-- DATA SECTION follows --

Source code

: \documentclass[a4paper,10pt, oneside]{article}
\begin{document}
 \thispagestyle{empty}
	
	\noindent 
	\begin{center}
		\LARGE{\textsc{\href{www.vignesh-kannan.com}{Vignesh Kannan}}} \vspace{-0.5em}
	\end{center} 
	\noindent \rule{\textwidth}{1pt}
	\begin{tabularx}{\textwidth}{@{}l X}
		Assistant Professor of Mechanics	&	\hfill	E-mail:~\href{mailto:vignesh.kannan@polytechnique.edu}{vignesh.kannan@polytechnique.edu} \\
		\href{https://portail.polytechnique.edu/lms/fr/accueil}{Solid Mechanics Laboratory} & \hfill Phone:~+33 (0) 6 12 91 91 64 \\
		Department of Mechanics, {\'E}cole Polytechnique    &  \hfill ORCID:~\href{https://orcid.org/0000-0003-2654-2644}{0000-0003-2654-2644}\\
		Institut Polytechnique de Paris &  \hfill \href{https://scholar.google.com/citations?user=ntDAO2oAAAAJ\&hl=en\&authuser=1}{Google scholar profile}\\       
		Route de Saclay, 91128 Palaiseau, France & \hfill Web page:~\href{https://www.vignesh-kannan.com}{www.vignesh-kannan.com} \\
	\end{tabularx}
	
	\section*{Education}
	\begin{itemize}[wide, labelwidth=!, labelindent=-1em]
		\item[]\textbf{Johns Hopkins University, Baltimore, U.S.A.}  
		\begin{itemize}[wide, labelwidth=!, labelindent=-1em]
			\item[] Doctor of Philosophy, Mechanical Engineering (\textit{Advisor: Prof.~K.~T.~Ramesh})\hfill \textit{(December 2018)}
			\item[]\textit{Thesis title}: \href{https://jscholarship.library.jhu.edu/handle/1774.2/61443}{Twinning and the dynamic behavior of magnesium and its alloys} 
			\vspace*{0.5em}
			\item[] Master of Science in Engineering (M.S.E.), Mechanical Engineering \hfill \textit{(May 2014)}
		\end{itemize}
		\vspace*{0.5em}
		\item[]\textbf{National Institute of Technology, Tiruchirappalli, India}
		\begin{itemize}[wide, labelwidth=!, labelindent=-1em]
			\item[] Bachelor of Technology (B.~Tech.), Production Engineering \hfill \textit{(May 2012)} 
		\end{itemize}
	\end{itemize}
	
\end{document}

-- DATA SECTION concluded --

Go through the records and copy each one exactly.

ANSWER SECTION ->
Source code

: \documentclass[a4paper,10pt, oneside]{article}
\begin{document}
 \thispagestyle{empty}
	
	\noindent 
	\begin{center}
		\LARGE{\textsc{\href{www.vignesh-kannan.com}{Vignesh Kannan}}} \vspace{-0.5em}
	\end{center} 
	\noindent \rule{\textwidth}{1pt}
	\begin{tabularx}{\textwidth}{@{}l X}
		Assistant Professor of Mechanics	&	\hfill	E-mail:~\href{mailto:vignesh.kannan@polytechnique.edu}{vignesh.kannan@polytechnique.edu} \\
		\href{https://portail.polytechnique.edu/lms/fr/accueil}{Solid Mechanics Laboratory} & \hfill Phone:~+33 (0) 6 12 91 91 64 \\
		Department of Mechanics, {\'E}cole Polytechnique    &  \hfill ORCID:~\href{https://orcid.org/0000-0003-2654-2644}{0000-0003-2654-2644}\\
		Institut Polytechnique de Paris &  \hfill \href{https://scholar.google.com/citations?user=ntDAO2oAAAAJ\&hl=en\&authuser=1}{Google scholar profile}\\       
		Route de Saclay, 91128 Palaiseau, France & \hfill Web page:~\href{https://www.vignesh-kannan.com}{www.vignesh-kannan.com} \\
	\end{tabularx}
	
	\section*{Education}
	\begin{itemize}[wide, labelwidth=!, labelindent=-1em]
		\item[]\textbf{Johns Hopkins University, Baltimore, U.S.A.}  
		\begin{itemize}[wide, labelwidth=!, labelindent=-1em]
			\item[] Doctor of Philosophy, Mechanical Engineering (\textit{Advisor: Prof.~K.~T.~Ramesh})\hfill \textit{(December 2018)}
			\item[]\textit{Thesis title}: \href{https://jscholarship.library.jhu.edu/handle/1774.2/61443}{Twinning and the dynamic behavior of magnesium and its alloys} 
			\vspace*{0.5em}
			\item[] Master of Science in Engineering (M.S.E.), Mechanical Engineering \hfill \textit{(May 2014)}
		\end{itemize}
		\vspace*{0.5em}
		\item[]\textbf{National Institute of Technology, Tiruchirappalli, India}
		\begin{itemize}[wide, labelwidth=!, labelindent=-1em]
			\item[] Bachelor of Technology (B.~Tech.), Production Engineering \hfill \textit{(May 2012)} 
		\end{itemize}
	\end{itemize}
	
\end{document}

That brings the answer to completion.